What Is SnapDeal, and How Are They Competing with Amazon?


SnapDeal

When you think about buying products online, the first site that comes to mind is likely Amazon.com ($AMZN). In the U.S., Amazon is bigger than Walmart, Kmart, Sears, Target, and every other major physical or online retailer. They are the company to beat, and while they’re only a couple of decades old, companies that were around for far longer are struggling to compete with their low prices, appealing services, and fast deliveries.

Yet Amazon isn’t the biggest company around the world. While they’re pretty much everywhere, they don’t have much of a presence in China, thanks to the success of Alibaba ($BABA) and other Chinese companies. Amazon is also in India (under the Amazon India banner), but they have to contend with homegrown, privately owned competitors.

While India’s Flipkart recently made a major dent in Amazon’s bottom line in India, SnapDeal is also cutting into the Washington company’s bottom line. The new(ish) company, based in New Delhi, sells more than 30 million products to over 6,000 locations around the country. For one of the world’s most populous countries, that’s nothing to scoff at.

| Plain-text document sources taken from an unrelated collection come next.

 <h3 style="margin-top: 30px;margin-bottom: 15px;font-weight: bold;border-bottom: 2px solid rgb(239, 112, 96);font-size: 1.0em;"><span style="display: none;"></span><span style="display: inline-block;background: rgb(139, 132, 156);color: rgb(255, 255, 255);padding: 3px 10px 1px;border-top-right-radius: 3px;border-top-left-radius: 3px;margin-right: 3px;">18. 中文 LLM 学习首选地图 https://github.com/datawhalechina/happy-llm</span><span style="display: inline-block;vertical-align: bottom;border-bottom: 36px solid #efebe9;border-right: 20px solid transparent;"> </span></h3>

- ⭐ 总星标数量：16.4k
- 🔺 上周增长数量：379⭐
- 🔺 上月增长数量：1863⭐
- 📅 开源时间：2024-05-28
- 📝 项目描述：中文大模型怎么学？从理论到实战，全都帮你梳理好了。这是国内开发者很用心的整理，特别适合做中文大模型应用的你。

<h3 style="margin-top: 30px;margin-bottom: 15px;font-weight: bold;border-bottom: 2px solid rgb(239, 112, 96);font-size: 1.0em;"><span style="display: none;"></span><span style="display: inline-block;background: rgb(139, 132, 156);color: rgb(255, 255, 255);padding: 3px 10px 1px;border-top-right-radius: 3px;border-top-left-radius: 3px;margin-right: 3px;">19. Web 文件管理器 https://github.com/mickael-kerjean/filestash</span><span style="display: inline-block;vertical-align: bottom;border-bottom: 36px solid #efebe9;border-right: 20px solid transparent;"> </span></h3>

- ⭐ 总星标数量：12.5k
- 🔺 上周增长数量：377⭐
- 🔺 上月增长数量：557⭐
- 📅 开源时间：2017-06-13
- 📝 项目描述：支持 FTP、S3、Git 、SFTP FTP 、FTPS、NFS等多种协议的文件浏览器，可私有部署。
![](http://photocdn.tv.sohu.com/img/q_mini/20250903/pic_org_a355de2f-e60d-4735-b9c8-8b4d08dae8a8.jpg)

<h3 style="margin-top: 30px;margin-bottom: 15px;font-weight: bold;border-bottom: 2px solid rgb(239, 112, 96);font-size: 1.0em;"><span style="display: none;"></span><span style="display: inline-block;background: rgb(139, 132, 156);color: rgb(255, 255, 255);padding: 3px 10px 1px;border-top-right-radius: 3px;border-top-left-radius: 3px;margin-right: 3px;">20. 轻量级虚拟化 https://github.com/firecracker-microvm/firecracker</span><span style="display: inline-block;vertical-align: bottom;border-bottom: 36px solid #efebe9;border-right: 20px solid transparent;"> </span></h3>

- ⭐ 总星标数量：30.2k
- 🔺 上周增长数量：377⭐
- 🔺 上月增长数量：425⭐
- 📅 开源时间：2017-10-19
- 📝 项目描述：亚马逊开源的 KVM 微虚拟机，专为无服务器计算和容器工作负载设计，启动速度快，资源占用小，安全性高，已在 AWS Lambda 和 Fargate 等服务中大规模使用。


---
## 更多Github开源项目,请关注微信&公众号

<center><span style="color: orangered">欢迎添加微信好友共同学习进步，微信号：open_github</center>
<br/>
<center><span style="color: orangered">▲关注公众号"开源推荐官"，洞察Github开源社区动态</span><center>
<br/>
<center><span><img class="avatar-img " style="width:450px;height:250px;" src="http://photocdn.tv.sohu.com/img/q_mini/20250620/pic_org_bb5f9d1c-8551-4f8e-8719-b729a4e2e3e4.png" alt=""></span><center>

But how is SnapDeal staying ahead of Amazon’s increased presence in India, and how are they growing in popularity? CNNMoney recently sat down with Kunal Bahl, the company’s CEO, to learn what could make SnapDeal the next Amazon or Alibaba.

While you can’t buy stock in SnapDeal right now, as they’re a private company, that doesn’t mean they won’t file for an IPO in the future. After all, Alibaba filed for an IPO a couple of years back, and the company grew immensely ever since. Going public would help SnapDeal reach more customers, more locations, and expand their business beyond their online marketplace like Amazon. If and when this happens, you can bet that investors and traders will jump at the chance to own a portion of this young company.